Artifact 8da8313b2c8e81a7f4e3f3ea0d4d1f9d9dba23c9118bdcec18675a55be547a36:

File www/remizstd.md — part of check-in [9a0995ca4b] at 2022-03-10 00:24:16 on branch trunk — Finish web documentation. (user: alexa size: 20540)

title: RemiZstd Manual author: Remilia Scarlet date: March 2022 ...

Introduction

RemiZstd is a set of bindings for Nim of the ZStandard C library. They are essentially a port of the Crystal bindings by Didactic Drunk. The original Crystal bindings can be found here: https://github.com/didactic-drunk/zstd.cr

If you want an alternative set of bindings, check out https://github.com/wltsmrz/nim_zstd

Features

Some features include:

Two APIs: a simple context-based one, and one for (de)compressing to/from streams.
API calls allow reusable buffers to reduce GC overhead.
export ZSTD_CLEVEL=1 sets the default compression level just like the zstd command line utilities.
Probably pretty fast
Custom dictionaries (not well tested)

Getting Set Up

You will need the ZStandard development files on your system. Something like one of the following should work on Linux:

slackpkg install zstd
pacman -S zstd
apt-get install libzstd-dev
yum install libzstd-devel

Once you have the ZStandard development files installed, you will then need to prepare the repository for use.
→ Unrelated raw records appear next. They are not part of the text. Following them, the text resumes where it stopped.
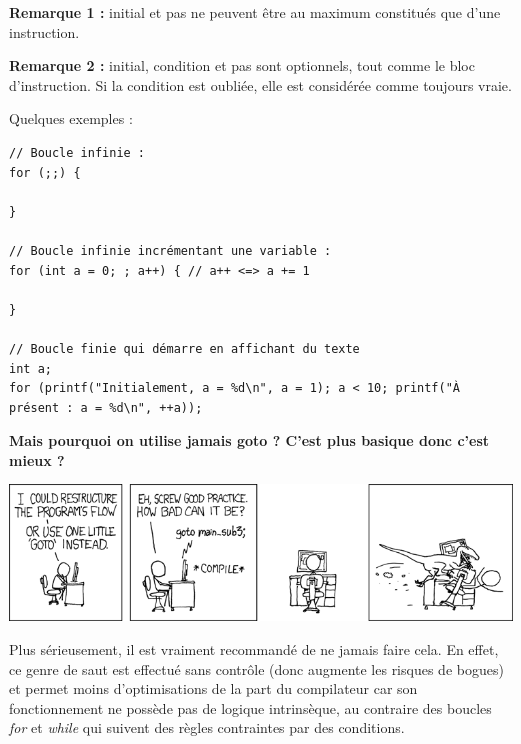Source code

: \documentclass[../../../main.tex]{subfiles}
\begin{document}
\textbf{Remarque 1 :} \textsf{initial} et \textsf{pas} ne peuvent être au maximum constitués que d'une instruction.
 
\textbf{Remarque 2 :} \textsf{initial}, \textsf{condition} et \textsf{pas} sont optionnels, tout comme le bloc d'instruction. Si la condition est oubliée, elle est considérée comme toujours vraie.
 
Quelques exemples :
\begin{verbatim}
// Boucle infinie :
for (;;) {
	
}

// Boucle infinie incrémentant une variable :
for (int a = 0; ; a++) { // a++ <=> a += 1
	
}

// Boucle finie qui démarre en affichant du texte
int a;
for (printf("Initialement, a = %d\n", a = 1); a < 10; printf("À présent : a = %d\n", ++a));
\end{verbatim}
\textbf{Mais pourquoi on utilise jamais \textsf{goto} ? C'est plus basique donc c'est mieux ?}
 
\begin{minipage}{\textwidth}
	\begin{center}
		\includegraphics[width=\textwidth]{meme2}
	\end{center}
\end{minipage}
 
Plus sérieusement, il est vraiment recommandé de ne jamais faire cela. En effet, ce genre de saut est effectué sans contrôle (donc augmente les risques de bogues) et permet moins d'optimisations de la part du compilateur car son fonctionnement ne possède pas de logique intrinsèque, au contraire des boucles \textit{for} et \textit{while} qui suivent des règles contraintes par des conditions.
\end{document}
Note that I do not use Git nor Mercurial, so the process here this may seem a bit out of the ordinary. However, in the end, you can still use Nimble just like with other Nim packages.

Clone this repository manually using Fossil.
Change into the cloned directory.
Run nimble install to install the library.

Usage

To import all of the library (minus the low-level FFI stuff), you can just use import remizstd. Or, you can import just what you need:

remizstd/common: Custom dictionaries and some common types/methods/values
remizstd/compress: Context-based compression
remizstd/decompress: Context-based decompression
remizstd/compstream: Compressing streams
remizstd/decompstream: Decompression streams
remizstd/libffi: Low-level C bindings

Full example:

import std/streams
import remizstd/[compstream, decompstream]

# Generate the test file
let filename = "/tmp/somefile.txt"
writeFile(filename, "This is a test file for remizstd :D")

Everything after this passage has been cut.